A Supreme Court decision could even be in the works after two toy companies asked for the high court’s intervention in their challenge to the tariffs.

In April, the president invoked an emergency powers law to impose 10 percent baseline tariffs on all trading partners and higher reciprocal tariffs on certain countries.

At issue is whether the emergency law authorized Trump to issue these sweeping levies.

The Constitution gives Congress the power to impose tariffs. However, it has long delegated that authority, or said that presidents can do so on their own, with certain limitations under law.

Here’s what to know about the questions in this legal dispute.

What is the Emergency Law?

Under the International Emergency Economic Powers Act, the president may declare a national emergency to deal with any “unusual and extraordinary threat” to the country’s national security, foreign policy, or economy.
The law gives the president broad powers to respond to a declared emergency, including regulating or prohibiting imports.
In February, Trump became the first president to invoke the act to impose tariffs since the law’s enactment in 1977. Presidents have typically used the law to impose sanctions.
In announcing tariffs on Mexico, Canada, and China, Trump declared emergencies over illegal immigration at the southern and northern borders, and the flood of drugs, especially fentanyl, being smuggled into the United States.
Trump later used the law to impose his broader tariffs.

He invoked an emergency over large and persistent U.S. trade deficits caused by decades of unfair trade practices by other countries, in the form of tariffs and non-tariff barriers.

The persistent trade imbalance has threatened the national and economic security, Trump’s executive order states, by hollowing out the country’s manufacturing capacity, undermining critical supply chains, and causing the defense industry to be dependent on foreign adversaries.
The president has since paused some higher reciprocal tariffs, but left the 10 percent baseline levies, as he negotiates trade deals with foreign partners.

Historical Precedent

Although Trump was the first president to use the 1977 law to impose tariffs, President Richard Nixon used an identical provision in a predecessor law, the Trading with the Enemy Act, in 1971 to declare a trade emergency and issue 10 percent tariffs on all imports.

Nixon imposed the tariffs to deal with inflation and trade deficits, and as a “lever” to force Japan and West Germany to revalue their currencies.

After Japanese company Yoshida International sued, courts ruled that Nixon’s actions were legal.

The U.S. Court of Customs and Patent Appeals found that the tariffs “had a direct effect on our nation’s balance of trade and, in turn, on its balance of payments deficit and its international monetary reserves,” and thus “bore an eminently reasonable relationship to the emergency confronted.”

But there were concerns, such as those from Rep.
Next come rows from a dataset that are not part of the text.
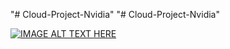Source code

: "# Cloud-Project-Nvidia" 
"# Cloud-Project-Nvidia" 

[![IMAGE ALT TEXT HERE](https://img.youtube.com/vi/gcYySEuRwdo/0.jpg)](https://www.youtube.com/watch?v=gcYySEuRwdo)
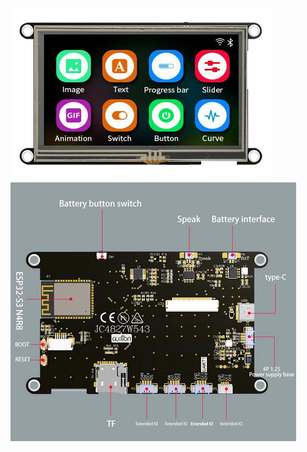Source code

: ![alt front](https://github.com/vldmr-d/Guition-ESP32-S3-JC4827W543R_I/blob/main/front.png)
![alt back](https://github.com/vldmr-d/Guition-ESP32-S3-JC4827W543R_I/blob/main/back.png)
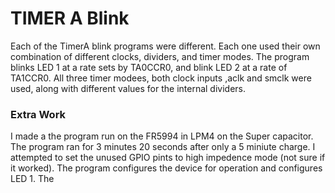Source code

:# TIMER A Blink
Each of the TimerA blink programs were different. Each one used their own combination of different clocks, dividers, and timer modes. The program blinks LED 1 at a rate sets by TA0CCR0, and blink LED 2 at a rate of TA1CCR0. All three timer modees, both clock inputs ,aclk and smclk were used, along with different values for the internal dividers. 

### Extra Work
I made a the program run on the FR5994 in LPM4 on the Super capacitor. The program ran for 3 minutes 20 seconds after only a 5 miniute charge. I attempted to set the unused GPIO pints to high impedence mode (not sure if it worked). The program configures the device for operation and configures LED 1. The 

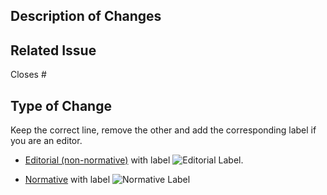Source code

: <!-- Changes to WoT documents follow the [asynchronous decision policy](https://github.com/w3c/wot/blob/main/policies/async-decision.md). Please fill below to speed up the process -->

## Description of Changes

<!-- Free-text summary of the changes made by the pull request -->

## Related Issue

<!-- Put the issue number after # -->

Closes #

## Type of Change

Keep the correct line, remove the other and add the corresponding label if you are an editor.

<!-- In this case, once the label is added and approved by an Editor, after 1 week the PR can be merged. -->
- [Editorial (non-normative)](https://github.com/w3c/wot/blob/main/policies/async-decision.md#editorial-non-normative-changes) with label ![Editorial Label](https://img.shields.io/github/labels/w3c/wot-thing-description/Editorial).
<!-- In this case, two Editors who are not from the same organization or who are Invited Experts need to approve -->
- [Normative](https://github.com/w3c/wot/blob/main/policies/async-decision.md#editorial-non-normative-changes) with label ![Normative Label](https://img.shields.io/github/labels/w3c/wot-thing-description/normative%20change)
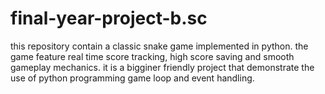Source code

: # final-year-project-b.sc
this repository contain a classic snake game implemented in python.  the game feature real time score tracking, high score saving and  smooth gameplay mechanics. it is  a bigginer friendly project that demonstrate the use of python programming game loop and event handling.
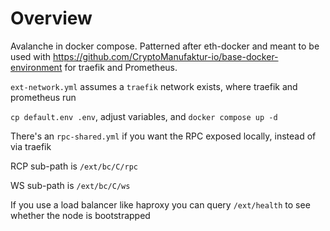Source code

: # Overview

Avalanche in docker compose. Patterned after eth-docker and meant to be used with https://github.com/CryptoManufaktur-io/base-docker-environment
for traefik and Prometheus.

`ext-network.yml` assumes a `traefik` network exists, where traefik and prometheus run

`cp default.env .env`, adjust variables, and `docker compose up -d`

There's an `rpc-shared.yml` if you want the RPC exposed locally, instead of via traefik

RCP sub-path is `/ext/bc/C/rpc`

WS sub-path is `/ext/bc/C/ws`

If you use a load balancer like  haproxy you can query `/ext/health` to see whether the node is bootstrapped
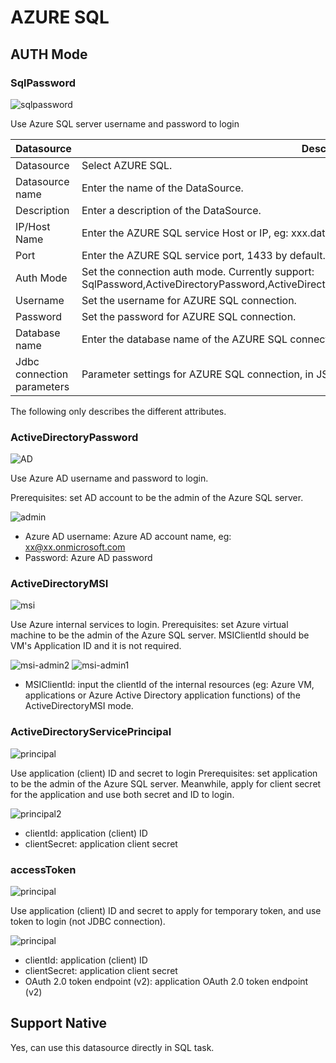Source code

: # AZURE SQL

## AUTH Mode

### SqlPassword

![sqlpassword](../../../../img/new_ui/dev/datasource/azuresql-server.png)

Use Azure SQL server username and password to login

|       **Datasource**       |                                                                   **Description**                                                                    |
|----------------------------|------------------------------------------------------------------------------------------------------------------------------------------------------|
| Datasource                 | Select AZURE SQL.                                                                                                                                    |
| Datasource name            | Enter the name of the DataSource.                                                                                                                    |
| Description                | Enter a description of the DataSource.                                                                                                               |
| IP/Host Name               | Enter the AZURE SQL service Host or IP, eg: xxx.database.windows.net.                                                                                |
| Port                       | Enter the AZURE SQL service port, 1433 by default.                                                                                                   |
| Auth Mode                  | Set the connection auth mode. Currently support: SqlPassword,ActiveDirectoryPassword,ActiveDirectoryMSI,ActiveDirectoryServicePrincipal,accessToken. |
| Username                   | Set the username for AZURE SQL connection.                                                                                                           |
| Password                   | Set the password for AZURE SQL connection.                                                                                                           |
| Database name              | Enter the database name of the AZURE SQL connection.                                                                                                 |
| Jdbc connection parameters | Parameter settings for AZURE SQL connection, in JSON format.                                                                                         |

The following only describes the different attributes.

### ActiveDirectoryPassword

![AD](../../../../img/new_ui/dev/datasource/azuresql-ad.png)

Use Azure AD username and password to login.

Prerequisites: set AD account to be the admin of the Azure SQL server.

![admin](../../../../img/new_ui/dev/datasource/azuresql-ad2.png)

- Azure AD username: Azure AD account name, eg: xx@xx.onmicrosoft.com
- Password: Azure AD password

### ActiveDirectoryMSI

![msi](../../../../img/new_ui/dev/datasource/azuresql-msi.png)

Use Azure internal services to login.
Prerequisites: set Azure virtual machine to be the admin of the Azure SQL server. MSIClientId should be VM's Application ID and it is not required.

![msi-admin2](../../../../img/new_ui/dev/datasource/azuresql-msi-admin2.png)
![msi-admin1](../../../../img/new_ui/dev/datasource/azuresql-msi-admin1.png)

- MSIClientId: input the clientId of the internal resources (eg: Azure VM, applications or Azure Active Directory application functions) of the ActiveDirectoryMSI mode.

### ActiveDirectoryServicePrincipal

![principal](../../../../img/new_ui/dev/datasource/azuresql-principal.png)

Use application (client) ID and secret to login
Prerequisites: set application to be the admin of the Azure SQL server. Meanwhile, apply for client secret for the application and use both secret and ID to login.

![principal2](../../../../img/new_ui/dev/datasource/azuresql-principal2.png)

- clientId: application (client) ID
- clientSecret: application client secret

### accessToken

![principal](../../../../img/new_ui/dev/datasource/azuresql-token.png)

Use application (client) ID and secret to apply for temporary token, and use token to login (not JDBC connection).

![principal](../../../../img/new_ui/dev/datasource/azuresql-endpoints.png)

- clientId: application (client) ID
- clientSecret: application client secret
- OAuth 2.0 token endpoint (v2): application OAuth 2.0 token endpoint (v2)

## Support Native

Yes, can use this datasource directly in SQL task.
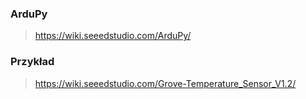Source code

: ### ArduPy
> https://wiki.seeedstudio.com/ArduPy/
> 
### Przykład
> https://wiki.seeedstudio.com/Grove-Temperature_Sensor_V1.2/
>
John Bingham, Chair of the House International Relations Committee’s Subcommittee on Economic Policy, who said the ruling might give the president “dictatorial powers that he could have used without any restraint by the Congress.”

Congress later reformed the Trading with the Enemy Act, passing the International Emergency Economic Powers Act in 1977 to limit the emergency powers granted under the Trading With the Enemy Act.

It requires the president to publicly declare the nature of the emergency and to report to Congress when taking steps to address it.

It also allows Congress to “terminate” the emergency status if both chambers issue a joint resolution.

Lawsuits

In May, the Court of International Trade heard arguments in cases brought by small businesses and a group of states against Trump’s tariffs.
Opponents of the tariffs have based their argument on Article I of the U.S. Constitution, which gives Congress the power to “lay and collect Taxes, Duties, Imposts and Excises.”

They note that Congress has delegated the power to impose tariffs to past presidents, but those were subject to congressional approval, procedure, and time limitations.

They allege Trump has followed none of these protocols.

Their suits argued that the emergency act didn’t allow the president to impose tariffs. Nor, they said, were trade deficits an emergency that allowed him to invoke the law.

One lawsuit argued that Trump’s “claimed emergency is a figment of his own imagination.”

It added that “trade deficits, which have persisted for decades without causing economic harm, are not an emergency.”

During a hearing on May 13, an attorney for small businesses suing Trump said that the president was overextending his authority.

The administration’s position, attorney Jeffrey Schwab said, “Would allow the president to impose tariffs on any country at any rate, any time, simply by declaring a national emergency, without meaningful judicial review.”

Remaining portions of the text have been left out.